Even though a girl may loathe cooking, she should make an effort to cater to her husband's likes and dislikes. And no matter how noble he may be about claiming he likes it, she never feeds him frozen dinners more than once a week!

A considerate wife doesn't make plans without consulting her husband.

If her husband is the type who enjoys an evening of poker with his friends, the smart wife will cheer him on his way and even offer to provide refreshments for his gang at home when it is his turn to invite them there. She leaves everything in readiness and disappears--completely! But if he is bringing a business acquaintance home, she must be a gracious hostess until after dinner, when she excuses herself, washes up quietly, and goes to her room to leave them to their business discussion."

Here's how a conversation would go in my household if Chris thought I should be made-up when he came home:

Chris: "Darling, I do believe that you should put on make-up and a keen dress to greet me as I return home from a day at the ol' office."
Jenny G: [Punches Chris in the face] "Bite me."

7 Comments:

Blogger PokerFreak said...

I'm pretty sure I would get the same comment or possibly even worse than "bite me" if I asked my wife to be dressed "nice" when I came home from work....cool blog

7/23/2005 4:41 PM  
Blogger j said...

Modern girls have lost so much, really. Oh for a return to the golden age of...
*ouch* okay--I'll get back to work, dear.

7/24/2005 12:37 AM  
Blogger Urban Chick said...

i think thosed rules still apply at bob jones university, don't they? i have a friend who went there about 20 years ago (early 1980s) and i COULD NOT BELIEVE what happened there (escorts for the female students etc.)

7/24/2005 3:37 AM  
Blogger j said...

I knew a guy who went down from New Brunswick with a youth group back in the 70s to BJU (hmm funny initials) and he broke his left ring finger there, and due to the fascistic rules of the place he couldn't go off campus to go to a hospital to get it set properly.
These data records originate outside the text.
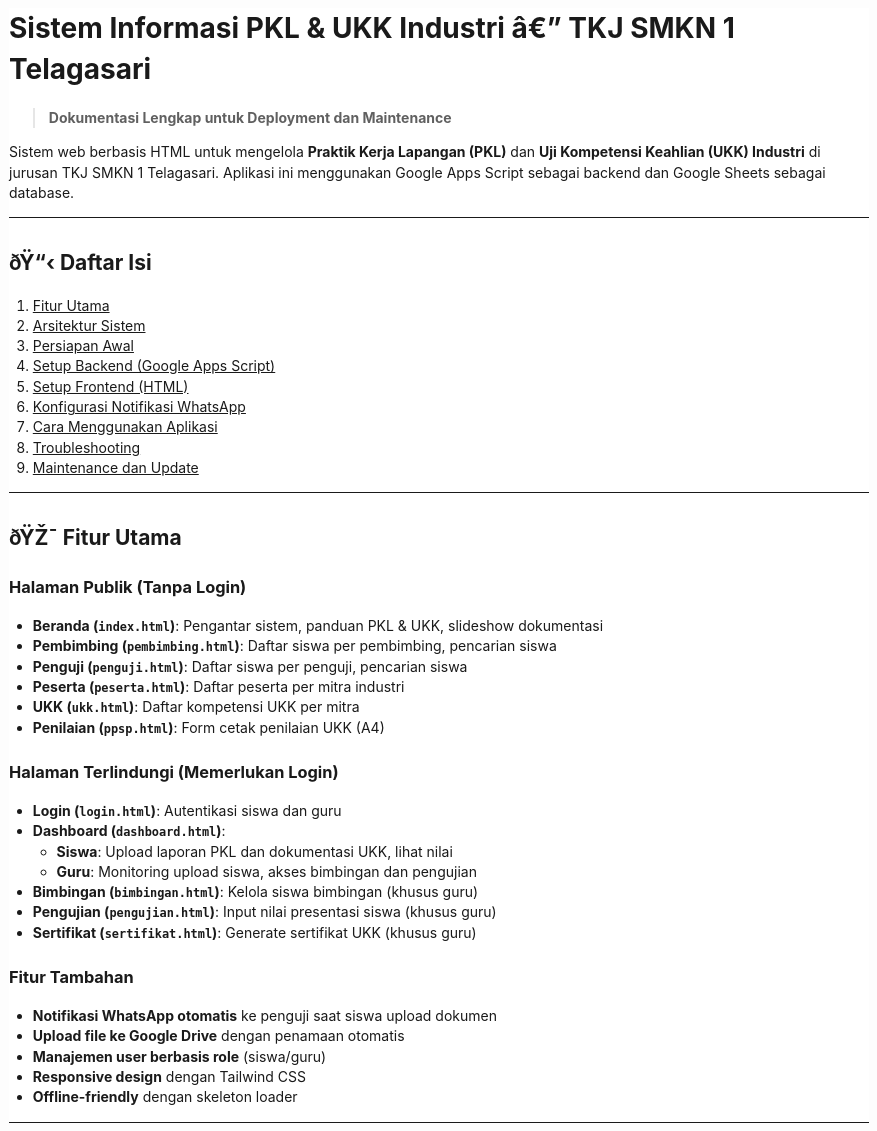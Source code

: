 ﻿# Sistem Informasi PKL & UKK Industri â€” TKJ SMKN 1 Telagasari

> **Dokumentasi Lengkap untuk Deployment dan Maintenance**

Sistem web berbasis HTML untuk mengelola **Praktik Kerja Lapangan (PKL)** dan **Uji Kompetensi Keahlian (UKK) Industri** di jurusan TKJ SMKN 1 Telagasari. Aplikasi ini menggunakan Google Apps Script sebagai backend dan Google Sheets sebagai database.

---

## ðŸ“‹ Daftar Isi

1. [Fitur Utama](#fitur-utama)
2. [Arsitektur Sistem](#arsitektur-sistem)
3. [Persiapan Awal](#persiapan-awal)
4. [Setup Backend (Google Apps Script)](#setup-backend-google-apps-script)
5. [Setup Frontend (HTML)](#setup-frontend-html)
6. [Konfigurasi Notifikasi WhatsApp](#konfigurasi-notifikasi-whatsapp)
7. [Cara Menggunakan Aplikasi](#cara-menggunakan-aplikasi)
8. [Troubleshooting](#troubleshooting)
9. [Maintenance dan Update](#maintenance-dan-update)

---

## ðŸŽ¯ Fitur Utama

### Halaman Publik (Tanpa Login)
- **Beranda (`index.html`)**: Pengantar sistem, panduan PKL & UKK, slideshow dokumentasi
- **Pembimbing (`pembimbing.html`)**: Daftar siswa per pembimbing, pencarian siswa
- **Penguji (`penguji.html`)**: Daftar siswa per penguji, pencarian siswa
- **Peserta (`peserta.html`)**: Daftar peserta per mitra industri
- **UKK (`ukk.html`)**: Daftar kompetensi UKK per mitra
- **Penilaian (`ppsp.html`)**: Form cetak penilaian UKK (A4)

### Halaman Terlindungi (Memerlukan Login)
- **Login (`login.html`)**: Autentikasi siswa dan guru
- **Dashboard (`dashboard.html`)**: 
  - **Siswa**: Upload laporan PKL dan dokumentasi UKK, lihat nilai
  - **Guru**: Monitoring upload siswa, akses bimbingan dan pengujian
- **Bimbingan (`bimbingan.html`)**: Kelola siswa bimbingan (khusus guru)
- **Pengujian (`pengujian.html`)**: Input nilai presentasi siswa (khusus guru)
- **Sertifikat (`sertifikat.html`)**: Generate sertifikat UKK (khusus guru)

### Fitur Tambahan
- **Notifikasi WhatsApp otomatis** ke penguji saat siswa upload dokumen
- **Upload file ke Google Drive** dengan penamaan otomatis
- **Manajemen user berbasis role** (siswa/guru)
- **Responsive design** dengan Tailwind CSS
- **Offline-friendly** dengan skeleton loader

---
I met him years later, and he had to wear his wedding ring on his right hand because his left was too buggered up.

He would hold up his mangled finger and say "this is my evidence of what fundamentalism does to people". He was a Baptist minister at the time. He hated Bob Jones U. and couldn't believe it was still allowed to operate like that.

7/24/2005 4:56 AM  
Blogger Jenny G said...

poker - LOL, thanks :-)

omess - Bite me.

j - I'm sure your wife would have something to say if you wanted her to follow those rules :-)

berkeley - I worked with a girl who went to a Christian college and they had all kinds of rules about being with guys too--and this was only about 4 years ago. You had to leave the door ajar, if you were sitting on the bed with a guy, at least 3 out of 4 of your legs had to be on the floor. That's a lot different from my dorm where we had guys and girls in the same hall!

7/24/2005 9:13 AM  
Blogger Berkeley G. said...

Interesting. You're right: I should have stopped reading at "The Wife's Part."

I've read something along those lines before that were rules for "Proper Southern Gentlemen" in the early 1900's. All I can remember was that one rule absolutely forbade any man to spit in public, especially not around a lady. That's a laugh to me now.

7/24/2005 11:19 PM  
Blogger Jenny G said...

Things were so different back then. In some ways better, in some worse.